WHAT YOU WILL DO
Keep to one stretch of the data below, the lines from the one with "1000 objects in" up to and including the one with "measurements of the", and return that stretch exactly.

ENTRIES SHOWN
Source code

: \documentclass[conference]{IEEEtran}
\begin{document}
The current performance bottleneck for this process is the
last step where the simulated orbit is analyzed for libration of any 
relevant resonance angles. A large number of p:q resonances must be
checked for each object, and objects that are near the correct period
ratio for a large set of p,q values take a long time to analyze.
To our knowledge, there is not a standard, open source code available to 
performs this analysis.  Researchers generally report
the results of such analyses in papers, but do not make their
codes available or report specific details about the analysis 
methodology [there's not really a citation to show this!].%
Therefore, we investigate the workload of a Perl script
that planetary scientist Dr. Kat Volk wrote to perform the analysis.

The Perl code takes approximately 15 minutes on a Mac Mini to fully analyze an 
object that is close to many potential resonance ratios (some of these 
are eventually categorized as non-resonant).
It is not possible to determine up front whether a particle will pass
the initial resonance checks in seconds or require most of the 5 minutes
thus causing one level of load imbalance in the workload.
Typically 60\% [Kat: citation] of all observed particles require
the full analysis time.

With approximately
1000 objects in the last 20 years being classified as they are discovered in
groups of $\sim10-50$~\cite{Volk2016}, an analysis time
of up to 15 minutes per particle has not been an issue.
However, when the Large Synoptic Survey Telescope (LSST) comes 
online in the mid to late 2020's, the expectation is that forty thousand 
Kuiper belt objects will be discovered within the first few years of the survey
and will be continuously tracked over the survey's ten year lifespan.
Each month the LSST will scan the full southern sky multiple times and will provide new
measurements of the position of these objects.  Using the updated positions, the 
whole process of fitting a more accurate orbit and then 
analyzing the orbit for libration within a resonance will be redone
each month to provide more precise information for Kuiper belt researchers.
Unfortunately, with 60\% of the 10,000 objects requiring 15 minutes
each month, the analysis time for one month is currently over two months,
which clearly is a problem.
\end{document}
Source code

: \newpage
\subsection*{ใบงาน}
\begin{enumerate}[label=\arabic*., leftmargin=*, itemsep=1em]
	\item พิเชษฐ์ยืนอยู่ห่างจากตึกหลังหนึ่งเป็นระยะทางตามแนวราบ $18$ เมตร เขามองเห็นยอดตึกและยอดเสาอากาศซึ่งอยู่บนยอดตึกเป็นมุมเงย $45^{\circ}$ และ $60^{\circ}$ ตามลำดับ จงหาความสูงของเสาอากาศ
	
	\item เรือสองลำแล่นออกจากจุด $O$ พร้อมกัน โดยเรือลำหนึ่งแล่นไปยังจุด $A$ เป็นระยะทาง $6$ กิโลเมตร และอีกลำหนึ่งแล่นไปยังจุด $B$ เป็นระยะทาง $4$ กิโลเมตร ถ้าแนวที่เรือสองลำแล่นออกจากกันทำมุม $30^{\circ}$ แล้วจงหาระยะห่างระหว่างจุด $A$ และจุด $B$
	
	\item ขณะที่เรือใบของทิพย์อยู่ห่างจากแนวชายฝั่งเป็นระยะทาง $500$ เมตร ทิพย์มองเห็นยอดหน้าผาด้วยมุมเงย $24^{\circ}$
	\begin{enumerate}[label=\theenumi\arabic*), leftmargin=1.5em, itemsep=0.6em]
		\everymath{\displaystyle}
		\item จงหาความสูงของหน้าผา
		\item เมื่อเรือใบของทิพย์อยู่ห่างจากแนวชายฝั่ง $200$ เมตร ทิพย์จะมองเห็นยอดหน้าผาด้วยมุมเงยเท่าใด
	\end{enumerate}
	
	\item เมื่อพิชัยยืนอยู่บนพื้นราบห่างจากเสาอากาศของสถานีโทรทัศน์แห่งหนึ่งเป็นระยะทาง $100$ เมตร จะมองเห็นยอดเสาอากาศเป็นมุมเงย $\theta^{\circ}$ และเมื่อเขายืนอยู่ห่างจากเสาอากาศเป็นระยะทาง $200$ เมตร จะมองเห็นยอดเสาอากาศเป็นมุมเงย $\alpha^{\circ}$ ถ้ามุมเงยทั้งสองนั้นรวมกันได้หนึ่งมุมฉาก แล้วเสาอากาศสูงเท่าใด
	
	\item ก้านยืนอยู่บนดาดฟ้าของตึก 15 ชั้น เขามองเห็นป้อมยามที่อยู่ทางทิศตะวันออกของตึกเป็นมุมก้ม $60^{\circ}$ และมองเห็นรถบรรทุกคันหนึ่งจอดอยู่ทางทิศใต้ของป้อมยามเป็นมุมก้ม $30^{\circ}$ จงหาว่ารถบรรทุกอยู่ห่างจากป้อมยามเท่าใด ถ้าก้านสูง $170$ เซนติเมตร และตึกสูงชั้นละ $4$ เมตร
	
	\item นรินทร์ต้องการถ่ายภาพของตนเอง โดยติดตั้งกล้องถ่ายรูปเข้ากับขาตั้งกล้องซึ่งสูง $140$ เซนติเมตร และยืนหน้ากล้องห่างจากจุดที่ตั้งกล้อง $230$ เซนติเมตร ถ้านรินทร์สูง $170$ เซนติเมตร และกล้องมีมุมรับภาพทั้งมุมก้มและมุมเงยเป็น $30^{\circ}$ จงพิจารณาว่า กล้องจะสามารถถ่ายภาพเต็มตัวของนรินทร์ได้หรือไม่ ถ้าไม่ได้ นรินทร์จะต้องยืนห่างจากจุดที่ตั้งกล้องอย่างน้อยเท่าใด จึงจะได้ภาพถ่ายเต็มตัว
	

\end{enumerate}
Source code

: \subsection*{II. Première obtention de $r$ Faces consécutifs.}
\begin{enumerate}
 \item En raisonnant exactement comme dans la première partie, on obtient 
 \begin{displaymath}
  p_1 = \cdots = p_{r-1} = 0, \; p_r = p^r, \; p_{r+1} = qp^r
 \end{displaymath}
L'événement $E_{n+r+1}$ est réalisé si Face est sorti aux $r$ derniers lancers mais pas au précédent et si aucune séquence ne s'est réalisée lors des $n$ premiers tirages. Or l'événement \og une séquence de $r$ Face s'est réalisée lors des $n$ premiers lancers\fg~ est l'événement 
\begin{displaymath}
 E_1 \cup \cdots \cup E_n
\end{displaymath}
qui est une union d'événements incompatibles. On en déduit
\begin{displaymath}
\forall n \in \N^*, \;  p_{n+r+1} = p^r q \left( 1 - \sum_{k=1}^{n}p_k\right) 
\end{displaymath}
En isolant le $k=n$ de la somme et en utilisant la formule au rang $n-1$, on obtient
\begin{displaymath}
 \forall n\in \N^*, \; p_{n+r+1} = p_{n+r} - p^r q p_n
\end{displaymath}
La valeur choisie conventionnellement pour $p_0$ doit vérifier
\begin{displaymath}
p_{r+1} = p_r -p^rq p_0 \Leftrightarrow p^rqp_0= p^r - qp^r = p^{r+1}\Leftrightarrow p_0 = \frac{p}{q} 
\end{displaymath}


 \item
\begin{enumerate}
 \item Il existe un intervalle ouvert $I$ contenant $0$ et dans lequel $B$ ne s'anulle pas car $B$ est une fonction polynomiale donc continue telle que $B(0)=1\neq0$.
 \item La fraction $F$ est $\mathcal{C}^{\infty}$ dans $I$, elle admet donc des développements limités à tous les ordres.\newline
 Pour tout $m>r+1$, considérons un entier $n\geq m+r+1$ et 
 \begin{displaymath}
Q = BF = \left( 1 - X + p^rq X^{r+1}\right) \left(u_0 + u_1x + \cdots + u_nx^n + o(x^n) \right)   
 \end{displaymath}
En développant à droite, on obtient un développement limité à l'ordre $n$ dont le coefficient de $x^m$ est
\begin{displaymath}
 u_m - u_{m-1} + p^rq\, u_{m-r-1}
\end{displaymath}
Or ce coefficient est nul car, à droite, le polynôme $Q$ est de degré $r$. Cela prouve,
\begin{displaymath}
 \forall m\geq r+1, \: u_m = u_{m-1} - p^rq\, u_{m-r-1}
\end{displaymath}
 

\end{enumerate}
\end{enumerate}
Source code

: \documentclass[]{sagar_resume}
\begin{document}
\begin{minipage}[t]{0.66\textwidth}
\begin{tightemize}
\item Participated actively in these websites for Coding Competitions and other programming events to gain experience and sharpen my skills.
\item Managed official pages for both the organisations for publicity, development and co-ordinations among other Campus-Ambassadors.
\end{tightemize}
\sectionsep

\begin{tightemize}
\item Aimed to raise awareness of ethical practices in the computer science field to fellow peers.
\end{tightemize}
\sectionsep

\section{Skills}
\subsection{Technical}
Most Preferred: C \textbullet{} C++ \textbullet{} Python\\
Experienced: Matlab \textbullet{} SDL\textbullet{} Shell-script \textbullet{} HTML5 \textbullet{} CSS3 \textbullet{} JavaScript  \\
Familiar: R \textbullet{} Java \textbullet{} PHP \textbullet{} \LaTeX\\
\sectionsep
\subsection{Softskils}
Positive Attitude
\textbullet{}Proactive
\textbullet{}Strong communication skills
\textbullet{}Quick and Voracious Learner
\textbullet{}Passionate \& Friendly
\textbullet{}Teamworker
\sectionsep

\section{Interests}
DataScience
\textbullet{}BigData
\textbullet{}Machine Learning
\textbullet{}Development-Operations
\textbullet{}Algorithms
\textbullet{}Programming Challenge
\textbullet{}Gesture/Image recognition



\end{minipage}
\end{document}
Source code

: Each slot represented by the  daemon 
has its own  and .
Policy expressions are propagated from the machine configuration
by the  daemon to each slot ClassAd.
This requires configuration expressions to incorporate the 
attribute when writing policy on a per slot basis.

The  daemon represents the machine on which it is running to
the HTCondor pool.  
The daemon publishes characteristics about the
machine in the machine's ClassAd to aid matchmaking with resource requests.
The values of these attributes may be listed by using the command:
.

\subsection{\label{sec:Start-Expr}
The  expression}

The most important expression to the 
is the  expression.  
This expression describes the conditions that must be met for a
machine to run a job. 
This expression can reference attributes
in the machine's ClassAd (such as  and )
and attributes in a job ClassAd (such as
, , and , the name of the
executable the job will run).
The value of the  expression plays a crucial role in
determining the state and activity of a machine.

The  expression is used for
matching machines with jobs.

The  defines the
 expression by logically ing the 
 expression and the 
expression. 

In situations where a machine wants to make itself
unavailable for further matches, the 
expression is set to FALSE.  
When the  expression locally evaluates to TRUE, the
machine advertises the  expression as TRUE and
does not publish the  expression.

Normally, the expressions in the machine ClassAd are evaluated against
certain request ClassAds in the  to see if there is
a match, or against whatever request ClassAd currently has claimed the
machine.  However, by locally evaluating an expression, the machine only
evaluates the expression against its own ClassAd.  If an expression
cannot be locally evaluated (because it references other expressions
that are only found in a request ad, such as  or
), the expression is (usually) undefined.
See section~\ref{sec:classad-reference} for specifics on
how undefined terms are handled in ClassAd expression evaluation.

RESULT OF THE TASK
1000 objects in the last 20 years being classified as they are discovered in
groups of $\sim10-50$~\cite{Volk2016}, an analysis time
of up to 15 minutes per particle has not been an issue.
However, when the Large Synoptic Survey Telescope (LSST) comes 
online in the mid to late 2020's, the expectation is that forty thousand 
Kuiper belt objects will be discovered within the first few years of the survey
and will be continuously tracked over the survey's ten year lifespan.
Each month the LSST will scan the full southern sky multiple times and will provide new
measurements of the position of these objects.  Using the updated positions, the 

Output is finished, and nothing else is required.